In this Acer ConceptD CP7271K review, I’ll take a deep dive into this monitor’s performance and features to explain exactly what I loved about it, and what I didn't.
Acer is no stranger to T3’s guide of the best 4K monitors you can buy, with this entry being their third. It’s a brand you can trust to produce some of the best screen tech, and this 27-inch UHD monitor is no different. The Acer ConceptD CP7271K boasts a 144Hz refresh rate, IPS display, 1,000 nits of brightness, impressive colour reproduction and Nvidia G-Sync Ultimate.
If you’re looking for a versatile 4K monitor, the Acer ConceptD CP7271K caters to both content creators and videogamers. But an eye-watering price comes alongside its high-end specs, and while some may feel enamoured by it, others will deem it a confusing combination of features.
Acer ConceptD CP7271K review: price and availability
Acer ConceptD CP7271K review: design and setup
Straight out of the box, the Acer ConceptD CP7271K looks like a monitor geared towards creatives. With a minimalist wood-effect base and a matte-silver metal stand, it avoids the black industrial appearance that many gaming monitors have. But that doesn't mean it's flimsy, this monitor has a really sturdy, solid feel to it. The rounded base and thick stand do take up quite a lot of desk real-estate in comparison to the more common V-shaped style, so make sure you have the space for it.
There’s an optional clip-on hood to go across the top and side bezels of the display, though you may not feel the need to have it on. It does ruin the appearance somewhat but it will do a good job to reduce glare. You can easily adjust the height and swivel but unfortunately, it doesn’t offer any tilt or rotation to have it set up vertically - a shame at this price.
The display itself is 27 inches, with four buttons and a joystick located on the back to control the on-screen display, whether that’s to switch between inputs, change the picture mode or adjust the brightness. There’s an HDMI, a DisplayPort and two USB-3 ports to hook it up to your computer or console, as well as a 3.5mm audio output for your headphones or speaker. I would have liked to have seen some USB-C connectivity on it too but that hasn’t been included on the Acer ConceptD CP7271K.
Setting it up was pretty easy, unlike other monitors it’s not that heavy, weighing about 8.3kg. Then, it was just a case of plugging it in.
Acer ConceptD CP7271K review: picture and features
The Acer ConceptD CP7271K has a crisp 4K UHD display with a maximum resolution of 3840 x 2160 pixels. To please avid gamers there’s Nvidia G-Sync support, Vesa certified DisplayHDR 1000, 4ms response time and 144Hz refresh rate.
Having an IPS display and whopping 1,000 nits of brightness gives it impressive clarity and wide viewing angles (178° horizontally and vertically). One issue with IPS displays has historically been issues with glare, but thanks to the hood and anti-glare coating this wasn’t son much of a problem here.

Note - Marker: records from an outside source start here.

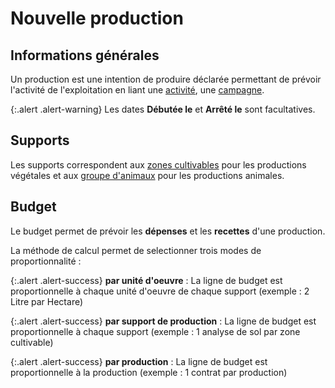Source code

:# Nouvelle production 

## Informations générales 

Un production est une intention de produire déclarée permettant de prévoir l'activité de l'exploitation en liant une [activité](/backend/activities),
une [campagne](/backend/campaigns).

{:.alert .alert-warning}
Les dates **Débutée le** et **Arrêté le** sont facultatives.

## Supports 

Les supports correspondent aux [zones cultivables](/backend/cultivable_zones) pour les productions végétales et aux [groupe d'animaux](/backend/animal_groups) pour les productions animales.

## Budget 

Le budget permet de prévoir les **dépenses** et les **recettes** d'une production.

La méthode de calcul permet de selectionner trois modes de proportionnalité :

{:.alert .alert-success}
**par unité d'oeuvre** : La ligne de budget est proportionnelle à chaque unité d'oeuvre de chaque support (exemple : 2 Litre par Hectare)

{:.alert .alert-success}
**par support de production** : La ligne de budget est proportionnelle à chaque support (exemple : 1 analyse de sol par zone cultivable)

{:.alert .alert-success}
**par production** : La ligne de budget est proportionnelle à la production (exemple : 1 contrat par production)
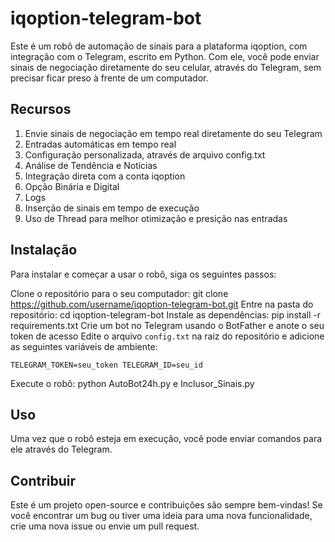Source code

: # iqoption-telegram-bot

Este é um robô de automação de sinais para a plataforma iqoption, com integração com o Telegram, escrito em Python. Com ele, você pode enviar sinais de negociação diretamente do seu celular, através do Telegram, sem precisar ficar preso à frente de um computador.

## Recursos
1. Envie sinais de negociação em tempo real diretamente do seu Telegram
2. Entradas automáticas em tempo real
3. Configuração personalizada, através de arquivo config.txt
4. Análise de Tendência e Notícias
5. Integração direta com a conta iqoption
6. Opção Binária e Digital
7. Logs
8. Inserção de sinais em tempo de execução
9. Uso de Thread para melhor otimização e presição nas entradas

## Instalação
Para instalar e começar a usar o robô, siga os seguintes passos:

Clone o repositório para o seu computador: git clone https://github.com/username/iqoption-telegram-bot.git
Entre na pasta do repositório: cd iqoption-telegram-bot
Instale as dependências: pip install -r requirements.txt
Crie um bot no Telegram usando o BotFather e anote o seu token de acesso
Edite o arquivo `config.txt` na raiz do repositório e adicione as seguintes variáveis de ambiente:

`TELEGRAM_TOKEN=seu_token
TELEGRAM_ID=seu_id
`

Execute o robô: python AutoBot24h.py e Inclusor_Sinais.py

## Uso
Uma vez que o robô esteja em execução, você pode enviar comandos para ele através do Telegram. 

## Contribuir
Este é um projeto open-source e contribuições são sempre bem-vindas! Se você encontrar um bug ou tiver uma ideia para uma nova funcionalidade, crie uma nova issue ou envie um pull request.



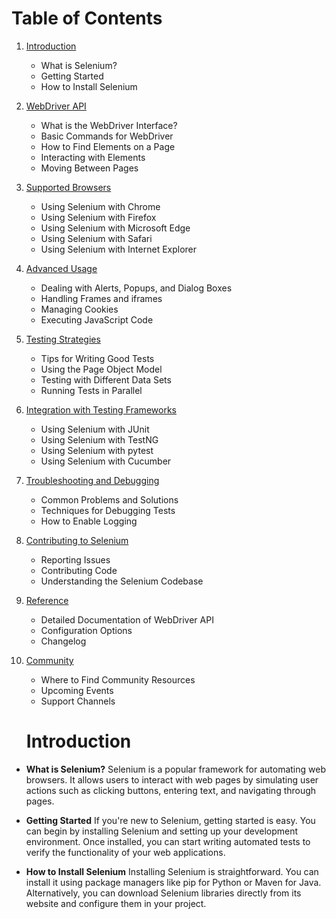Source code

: # Table of Contents

1. [Introduction](#introduction)
    - What is Selenium?
    - Getting Started
    - How to Install Selenium

2. [WebDriver API](#webdriver-api)
    - What is the WebDriver Interface?
    - Basic Commands for WebDriver
    - How to Find Elements on a Page
    - Interacting with Elements
    - Moving Between Pages

3. [Supported Browsers](#supported-browsers)
    - Using Selenium with Chrome
    - Using Selenium with Firefox
    - Using Selenium with Microsoft Edge
    - Using Selenium with Safari
    - Using Selenium with Internet Explorer

4. [Advanced Usage](#advanced-usage)
    - Dealing with Alerts, Popups, and Dialog Boxes
    - Handling Frames and iframes
    - Managing Cookies
    - Executing JavaScript Code

5. [Testing Strategies](#testing-strategies)
    - Tips for Writing Good Tests
    - Using the Page Object Model
    - Testing with Different Data Sets
    - Running Tests in Parallel

6. [Integration with Testing Frameworks](#integration-with-testing-frameworks)
    - Using Selenium with JUnit
    - Using Selenium with TestNG
    - Using Selenium with pytest
    - Using Selenium with Cucumber

7. [Troubleshooting and Debugging](#troubleshooting-and-debugging)
    - Common Problems and Solutions
    - Techniques for Debugging Tests
    - How to Enable Logging

8. [Contributing to Selenium](#contributing-to-selenium)
    - Reporting Issues
    - Contributing Code
    - Understanding the Selenium Codebase

9. [Reference](#reference)
    - Detailed Documentation of WebDriver API
    - Configuration Options
    - Changelog

10. [Community](#community)
    - Where to Find Community Resources
    - Upcoming Events
    - Support Channels
  
    # Introduction

- **What is Selenium?**
    Selenium is a popular framework for automating web browsers. It allows users to interact with web pages by simulating user actions such as clicking buttons, entering text, and navigating through pages.

- **Getting Started**
    If you're new to Selenium, getting started is easy. You can begin by installing Selenium and setting up your development environment. Once installed, you can start writing automated tests to verify the functionality of your web applications.

- **How to Install Selenium**
    Installing Selenium is straightforward. You can install it using package managers like pip for Python or Maven for Java. Alternatively, you can download Selenium libraries directly from its website and configure them in your project.


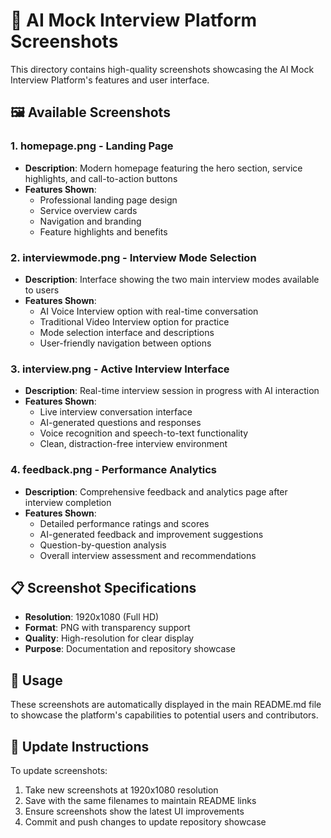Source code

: # 📸 AI Mock Interview Platform Screenshots

This directory contains high-quality screenshots showcasing the AI Mock Interview Platform's features and user interface.

## 🖼️ Available Screenshots

### 1. **homepage.png** - Landing Page
- **Description**: Modern homepage featuring the hero section, service highlights, and call-to-action buttons
- **Features Shown**: 
  - Professional landing page design
  - Service overview cards
  - Navigation and branding
  - Feature highlights and benefits

### 2. **interviewmode.png** - Interview Mode Selection
- **Description**: Interface showing the two main interview modes available to users
- **Features Shown**:
  - AI Voice Interview option with real-time conversation
  - Traditional Video Interview option for practice
  - Mode selection interface and descriptions
  - User-friendly navigation between options

### 3. **interview.png** - Active Interview Interface
- **Description**: Real-time interview session in progress with AI interaction
- **Features Shown**:
  - Live interview conversation interface
  - AI-generated questions and responses
  - Voice recognition and speech-to-text functionality
  - Clean, distraction-free interview environment

### 4. **feedback.png** - Performance Analytics
- **Description**: Comprehensive feedback and analytics page after interview completion
- **Features Shown**:
  - Detailed performance ratings and scores
  - AI-generated feedback and improvement suggestions
  - Question-by-question analysis
  - Overall interview assessment and recommendations

## 📋 Screenshot Specifications

- **Resolution**: 1920x1080 (Full HD)
- **Format**: PNG with transparency support
- **Quality**: High-resolution for clear display
- **Purpose**: Documentation and repository showcase

## 🎯 Usage

These screenshots are automatically displayed in the main README.md file to showcase the platform's capabilities to potential users and contributors.

## 📝 Update Instructions

To update screenshots:
1. Take new screenshots at 1920x1080 resolution
2. Save with the same filenames to maintain README links
3. Ensure screenshots show the latest UI improvements
4. Commit and push changes to update repository showcase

What really impressed me was the colour reproduction, it looks incredibly vibrant with very deep blacks and the whitest whites. To draw in professional creators, it supports 1.07 billion colours and 93% DCI-P3 Wide Colour Gamut. Acer also claims it has a Delta E average of less than 1, meaning it has been calibrated based on colour accuracy. The vivid, true-to-life hues will be very well-suited for content creation. For gaming, it's more of an added bonus.
For those using it over long periods, the built-in ambient light sensor reduces eye-strain by measuring the brightness of the environment and automatically adjusting the backlight, which will be useful no matter what you use the Acer ConceptD CP7271K for.
It has two 4W speakers built-in, but I thought they were disappointing. The sound was hollow, with distortion in the mid to high-end range and they gave very little impression of having stereo sound. If you buy this monitor, I would recommend hooking it up to your own audio device.
Acer ConceptD CP7271K review: verdict and price
While the Acer ConceptD CP7271K looks super sharp and has accurate colour reproduction, it does feel like a bit of a mismatch of features, trying to cater to both creators and gamers at once.
Such a high price point is unlikely to convince gamers who could get a bigger 4K monitor for much less, creators on the other hand may be more likely to buy into the quality of the display but won’t have the need for gaming features like Nvidia G-Sync. But if you are someone who does both, this could be a good choice, if you are willing to spend a fair amount of cash on it.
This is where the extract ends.